I will say this...it is usually looked at alittle closer when someone is "living at home" and claiming they are paying $$ to their parents.  It is usually clear cut when there is no...personal relationship...between the tenant and landlord.  I know of 1 good friend of mine who went thru something similar when he was at CFSCE a few years ago who moved his family home to Cape Breton while he did his POET crse and had some trouble proving they were living in the basement apartment of his in-laws house, only because it didn't have its own Postal Code.  

There is only 1 person in your family who can get this fixed, and that is your husband thru his chain of command.  Remind him not to go about it all huffy and puffy or he might not get the results he is looking for.  Calm cool and with the facts only will work best with his Chain of Command.  

 :2c:


----------



## GAP (15 Apr 2010)

Eye In The Sky, sounds like excellent advice..., except we are all forgetting one little detail.

Once you are in and exposed to various and sundry admin details, staff, etc., and have a sense of what you might be entitled to a confidence builds up....not so new recruits....

up to this point most take everything as gospel, because that mindset it required to get through BMQ and the huge changes in information and lifestyle everything requires....

Are you going "Rock the Boat" at this point.....a lot of guys/gals without the confidence of previous exposure gives them....just won't.
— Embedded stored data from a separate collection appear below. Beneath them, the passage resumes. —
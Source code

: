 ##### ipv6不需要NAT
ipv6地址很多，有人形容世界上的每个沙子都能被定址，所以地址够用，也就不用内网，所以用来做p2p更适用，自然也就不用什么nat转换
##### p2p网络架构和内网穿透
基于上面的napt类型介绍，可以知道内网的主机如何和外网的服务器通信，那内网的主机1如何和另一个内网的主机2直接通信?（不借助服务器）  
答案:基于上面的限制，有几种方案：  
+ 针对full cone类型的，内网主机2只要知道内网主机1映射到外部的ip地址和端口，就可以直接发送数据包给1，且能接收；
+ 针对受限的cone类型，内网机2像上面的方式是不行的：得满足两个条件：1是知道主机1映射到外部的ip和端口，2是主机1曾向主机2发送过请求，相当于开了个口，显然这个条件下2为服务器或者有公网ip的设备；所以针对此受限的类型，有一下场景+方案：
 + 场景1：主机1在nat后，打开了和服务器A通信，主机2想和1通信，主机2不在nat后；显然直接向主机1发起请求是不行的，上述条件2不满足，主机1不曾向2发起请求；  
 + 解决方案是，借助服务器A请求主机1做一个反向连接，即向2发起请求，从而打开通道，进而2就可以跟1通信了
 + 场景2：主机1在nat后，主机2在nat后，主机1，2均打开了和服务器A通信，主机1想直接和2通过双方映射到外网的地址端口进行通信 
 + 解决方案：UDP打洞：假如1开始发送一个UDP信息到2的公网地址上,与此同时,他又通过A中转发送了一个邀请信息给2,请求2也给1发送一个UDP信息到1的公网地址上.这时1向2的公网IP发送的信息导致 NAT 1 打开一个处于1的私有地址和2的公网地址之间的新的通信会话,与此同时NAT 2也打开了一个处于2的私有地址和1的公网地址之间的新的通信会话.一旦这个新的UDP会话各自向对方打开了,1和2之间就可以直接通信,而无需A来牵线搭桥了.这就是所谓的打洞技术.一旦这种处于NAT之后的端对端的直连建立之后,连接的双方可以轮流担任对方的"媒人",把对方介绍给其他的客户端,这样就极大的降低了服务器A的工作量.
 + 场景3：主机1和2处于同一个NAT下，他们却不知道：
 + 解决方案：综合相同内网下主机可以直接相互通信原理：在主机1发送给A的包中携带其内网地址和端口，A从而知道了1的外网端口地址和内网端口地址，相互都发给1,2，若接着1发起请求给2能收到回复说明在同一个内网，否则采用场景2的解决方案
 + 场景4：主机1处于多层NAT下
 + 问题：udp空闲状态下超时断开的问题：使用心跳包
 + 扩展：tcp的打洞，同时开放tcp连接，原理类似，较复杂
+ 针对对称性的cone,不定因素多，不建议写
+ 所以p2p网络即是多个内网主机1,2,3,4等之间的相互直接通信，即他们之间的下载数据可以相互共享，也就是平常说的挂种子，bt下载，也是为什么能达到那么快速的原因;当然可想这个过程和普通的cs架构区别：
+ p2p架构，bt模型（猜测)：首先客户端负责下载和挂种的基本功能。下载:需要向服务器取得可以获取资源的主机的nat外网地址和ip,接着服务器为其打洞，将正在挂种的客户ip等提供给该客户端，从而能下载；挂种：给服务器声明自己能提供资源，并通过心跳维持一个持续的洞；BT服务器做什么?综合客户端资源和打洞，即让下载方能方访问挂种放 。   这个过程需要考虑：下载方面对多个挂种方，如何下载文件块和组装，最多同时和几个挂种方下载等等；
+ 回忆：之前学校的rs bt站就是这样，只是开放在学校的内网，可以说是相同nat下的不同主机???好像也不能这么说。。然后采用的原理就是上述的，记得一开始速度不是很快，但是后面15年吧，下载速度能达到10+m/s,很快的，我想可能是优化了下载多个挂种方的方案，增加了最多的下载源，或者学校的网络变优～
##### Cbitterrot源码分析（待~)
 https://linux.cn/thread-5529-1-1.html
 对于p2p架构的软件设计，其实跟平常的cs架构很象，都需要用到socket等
They won't think they can take a problem to their staff/WO, etc. and get something solved, usually until everything blows up and they MUST deal with it or end up VR'ing...


----------



## jr2010 (15 Apr 2010)

ArmyVern said:
			
		

> That's why I always recommend this advice to my own kids: Do NOT have children until you can afford them.
> 
> Please though, don't blame the CF for "doing this to you". How did you feed/support your kids prior to him joining?



This is an entirely personal question but if you really need to know, but after I went back to work at my factory job making $40 000 a year from Maternity Leave with my daughter, two weeks in I was laid off.  Since I used up all the money I got paid for one year with my being at home with my daughter I didn't get anything again.  Two weeks after that my husband was laid off.  We had just moved from a 1 bed apt to a 2 bed and he went to find another job and I couldn't find a job because I just found out we were pregnant again and everywhere was starting to lay off so I couldn't get a job.  It also made no sense to work for $10 a hour full time and pay day care $300 out of a $400 check and make about $60 a week when I could give up the $60 and stay home.

My husband worked off and on in construction during summer and winter weather (got laid off in the winter) and there aren't too many high paying jobs around here.   At 36 weeks my Father died at the age of 54 from Hepatitis C (another great memory from my childhood was watching him...this was the result).  My husband was on EI and looking for a job and working the odd temp job and never got in enough hours for the year (2009) after our son was born, and we couldn't make ends meet in our $1000/month + utilities (that's cheap for rentals where we live) so we moved in with my Mother even though we knew she'd make us pay half her re.  My Paternal Grandfather passed away on Mar 16, 2009 and my Paternal Grandmother passed away on Aug 14, 2009 (two weeks before my Father's 1st year death anniversary).  The only methods of birth control open to me were hormonal and the last time I was on birth control I had some bad side effects, so I couldn't take it (ie: the pill, deprovera, etc).  On my son's 1st birthday even after using condoms we found out we were expecting again - NOT my happiest moment as I had just lost 3 people in the past year and I gained a bit of weight from dealing with it.  Then on my daughter's birthday in Oct I lost my Great Aunt who I was very close to as a child.  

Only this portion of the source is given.